## [Work order]
Among the records, find the lines that hold the string "Requirements" and return them.

(Stored items)
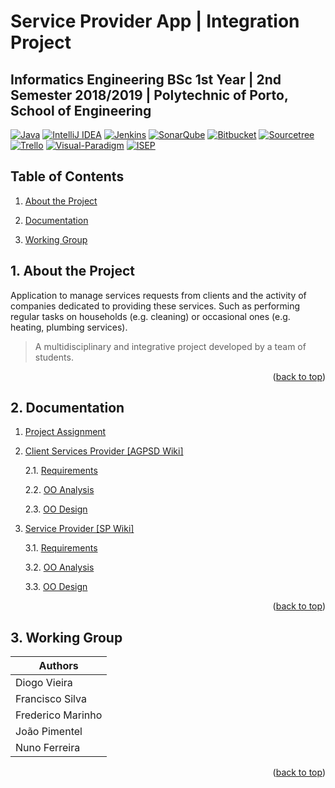 <a name="readme-top"></a>

# Service Provider App | Integration Project

## **Informatics Engineering BSc 1st Year | 2nd Semester 2018/2019 | Polytechnic of Porto, School of Engineering**

[![Java][Java-badge]][Java-url]
[![IntelliJ IDEA][IntelliJ-IDEA-badge]][IntelliJ-IDEA-url]
[![Jenkins][Jenkins-badge]][Jenkins-url]
[![SonarQube][SonarQube-badge]][SonarQube-url]
[![Bitbucket][Bitbucket-badge]][Bitbucket-url]
[![Sourcetree][Sourcetree-badge]][Sourcetree-url]
[![Trello][Trello-badge]][Trello-url]
[![Visual-Paradigm][Visual-Paradigm-badge]][Visual-Paradigm-url]
[![ISEP][ISEP-badge]][ISEP-url]

## Table of Contents

1. [About the Project](#1-about-the-project)

2. [Documentation](#2-documentation)

3. [Working Group](#3-working-group)

## 1. About the Project

Application to manage services requests from clients and the activity of companies dedicated to providing these services. Such as performing regular tasks on households (e.g. cleaning) or occasional ones (e.g. heating, plumbing services).

> A multidisciplinary and integrative project developed by a team of students.

<p align="right">(<a href="#readme-top">back to top</a>)</p>

## 2. Documentation

1. [Project Assignment](AGPSD%20Wiki/Assignment.md)

2. [Client Services Provider [AGPSD Wiki]](AGPSD%20Wiki/Home.md)

    2.1. [Requirements](AGPSD%20Wiki/Requirements.md)

    2.2. [OO Analysis](AGPSD%20Wiki/OOAnalysis.md)
    
    2.3. [OO Design](AGPSD%20Wiki/OODesign.md)

3. [Service Provider [SP Wiki]](SP%20Wiki/Home.md)
     
    3.1. [Requirements](SP%20Wiki/Requirements.md)
    
    3.2. [OO Analysis](SP%20Wiki/OOAnalysis.md)

    3.3. [OO Design](SP%20Wiki/OODesign.md)

<p align="right">(<a href="#readme-top">back to top</a>)</p>

## 3. Working Group
| Authors           |
|-------------------|
| Diogo Vieira      |
| Francisco Silva   |
| Frederico Marinho |
| João Pimentel     |
| Nuno Ferreira     |

<p align="right">(<a href="#readme-top">back to top</a>)</p>

<!-- MARKDOWN LINKS & IMAGES -->
<!-- https://www.markdownguide.org/basic-syntax/#reference-style-links -->
[Bitbucket-badge]: https://img.shields.io/badge/Bitbucket-0747a6?style=for-the-badge&logo=bitbucket&logoColor=white
[Bitbucket-url]: https://bitbucket.org/
[ISEP-badge]: https://img.shields.io/badge/-ISEP-orange.svg?style=for-the-badge&logo=Leanpub&logoColor=white
[ISEP-url]: https://www.isep.ipp.pt/
[IntelliJ-IDEA-badge]: https://img.shields.io/badge/IntelliJ_IDEA-000000.svg?style=for-the-badge&logo=intellij-idea&logoColor=white
[IntelliJ-IDEA-url]: https://www.jetbrains.com/idea/
[Jenkins-badge]: https://img.shields.io/badge/jenkins-D24939.svg?style=for-the-badge&logo=jenkins&logoColor=white
[Jenkins-url]: https://www.jenkins.io/
[SonarQube-badge]: https://img.shields.io/badge/SonarQube-4E9BCD.svg?style=for-the-badge&logo=sonarqube&logoColor=white
[SonarQube-url]: https://www.sonarqube.org/
[Java-badge]: https://img.shields.io/badge/Java-ED8B00?style=for-the-badge&logo=CoffeeScript&logoColor=white
[Java-url]: https://www.java.com
[Sourcetree-badge]: https://img.shields.io/badge/Sourcetree-0052CC?style=for-the-badge&logo=Sourcetree&logoColor=white
[Sourcetree-url]: https://www.sourcetreeapp.com/
[Trello-badge]: https://img.shields.io/badge/Trello-0052CC?style=for-the-badge&logo=trello&logoColor=white
[Trello-url]: https://trello.com/
[Visual-Paradigm-badge]: https://img.shields.io/badge/visual_paradigm-EF3939.svg?style=for-the-badge&logo=visualparadigm&logoColor=white
[Visual-Paradigm-url]: https://www.visual-paradigm.com/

## [Solution to this exercise]
    2.1. [Requirements](AGPSD%20Wiki/Requirements.md)
    3.1. [Requirements](SP%20Wiki/Requirements.md)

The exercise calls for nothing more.